@Alex Blanchard Thanks for sharing more details.
Based on the above discussion, I understand that when you look at the Azure role assignment blade of user assigned identity in portal UI as shown below. You can see the RBAC role (App Configuration Data Reader) is assigned to an Entra group. which you want to achieve this using terraform.
You are seeing the Entra group name in AssignedTo since that particular managed identity is part of that Entra group and you can identity the scope (to which resource this permission is assigned) using resource column in the above image.

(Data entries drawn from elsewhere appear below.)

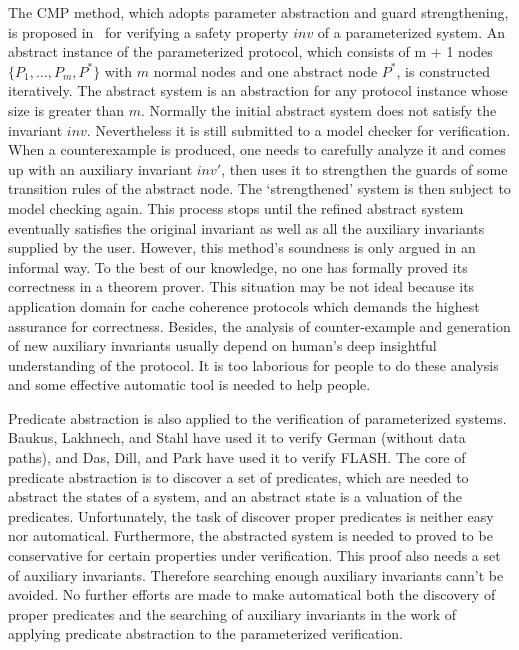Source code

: \documentclass[final]{IEEEtran}
\begin{document}
The CMP method, which adopts parameter abstraction and guard strengthening, is proposed
in~\cite{Chou2004} for verifying a safety property $inv$ of
a parameterized system.
 An abstract instance of the parameterized protocol,  which consists of m + 1
nodes $\{P_1, \ldots , P_m, P^*\}$ with $m$ normal nodes and one
abstract node $P^*$, is constructed iteratively. The abstract system is an
abstraction for any protocol instance whose size is greater than
$m$. Normally the initial abstract system does not satisfy the
invariant $inv$. Nevertheless it is still submitted to a model
checker for verification. When a counterexample is produced, one needs to
carefully analyze it and comes up with an auxiliary invariant
$inv'$, then uses it to strengthen the guards of some transition
rules of the abstract node. The `strengthened' system is then
subject to model checking again. This process stops until the
refined abstract system  eventually satisfies the original invariant
  as well as all the auxiliary invariants supplied by the
user. However, this method's soundness is only argued in an
informal way. To the best of our knowledge, no one has
formally proved its correctness in a theorem prover. This
situation may be not ideal because its application domain for cache
coherence protocols  which demands the highest assurance for
correctness. Besides, the analysis of counter-example and generation of new auxiliary invariants usually
 depend on human's deep insightful understanding of the protocol. It is too laborious for people to do these analysis and some effective automatic  tool is needed to help people.

 Predicate abstraction is also applied to the verification of parameterized systems. Baukus, Lakhnech, and Stahl  have used it to verify German (without data paths)\cite{Baukus2002}, and
 Das, Dill, and Park have used it to verify    FLASH\cite{Park1996a}.  The core of predicate abstraction is to discover  a set of predicates, which are needed  to abstract the states of a system, and an abstract state is a valuation of the predicates. Unfortunately, the task of discover proper predicates is neither easy nor automatical. Furthermore, the abstracted system is needed to proved to be conservative for certain properties under verification. This proof also needs a set of auxiliary invariants. Therefore searching enough auxiliary invariants cann't be avoided. No further efforts are made to make automatical both the discovery of proper predicates and the searching of auxiliary invariants in the work of applying predicate abstraction to the parameterized verification.
\end{document}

If my above understanding is correct, you can use the below terraform script to create a user assigned identity, add it to Entra group and assign the App Configuration Data Reader
RBAC role to Entra group with scope at resource group level.
terraform {
required_providers {
azurerm = {
source = "hashicorp/azurerm"
version = "=3.0.0"
}
}
}
provider "azuread" {}
provider "azurerm" {
features { }
}
data "azurerm_resource_group" "rggrp" {
name = "{{Existing ResourceGroup Name}}"
}
#Create user assigned identity.
resource "azurerm_user_assigned_identity" "userMI" {
name = "{{UserAssigned Identity Name}}"
location = data.azurerm_resource_group.rggrp.location
resource_group_name = data.azurerm_resource_group.rggrp.name
}
#Fetch specific Entra group.
data "azuread_group" "existinggroup" {
display_name = "{{Existing Resource Group}}"
security_enabled = "true"
}
#Resource block to add User assigned MI to Entra group.

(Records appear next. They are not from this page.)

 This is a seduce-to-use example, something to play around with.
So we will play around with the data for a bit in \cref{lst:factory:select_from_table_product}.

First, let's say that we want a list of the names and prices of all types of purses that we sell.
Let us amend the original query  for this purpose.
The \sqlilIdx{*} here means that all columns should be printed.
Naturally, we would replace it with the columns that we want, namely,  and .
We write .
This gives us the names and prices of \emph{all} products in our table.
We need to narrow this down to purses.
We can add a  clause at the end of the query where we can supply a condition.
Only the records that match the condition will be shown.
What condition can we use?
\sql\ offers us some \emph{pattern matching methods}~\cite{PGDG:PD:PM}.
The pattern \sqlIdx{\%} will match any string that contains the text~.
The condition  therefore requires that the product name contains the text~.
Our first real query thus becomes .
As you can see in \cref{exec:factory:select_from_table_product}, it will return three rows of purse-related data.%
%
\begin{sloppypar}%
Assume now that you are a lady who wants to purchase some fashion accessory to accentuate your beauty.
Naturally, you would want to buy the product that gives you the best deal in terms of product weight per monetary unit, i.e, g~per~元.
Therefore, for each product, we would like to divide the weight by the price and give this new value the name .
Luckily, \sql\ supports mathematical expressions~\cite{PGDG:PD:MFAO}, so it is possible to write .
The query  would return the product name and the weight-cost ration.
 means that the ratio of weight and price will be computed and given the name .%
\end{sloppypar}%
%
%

resource "azuread_group_member" "adduser_to_group" {
group_object_id = data.azuread_group.existinggroup.object_id
member_object_id = azurerm_user_assigned_identity.userMI.principal_id
}
#Resource block to add App Configuration Data Reader RBAC on Entra group with scope to resource group.
resource "azurerm_role_assignment" "addingroleassignemnt" {
scope = data.azurerm_resource_group.example.id
principal_id = azuread_group_member.adduser_to_group.group_object_id
role_definition_name = "App Configuration Data Reader"
}
Hope this helps, let me know if you have any further questions on this.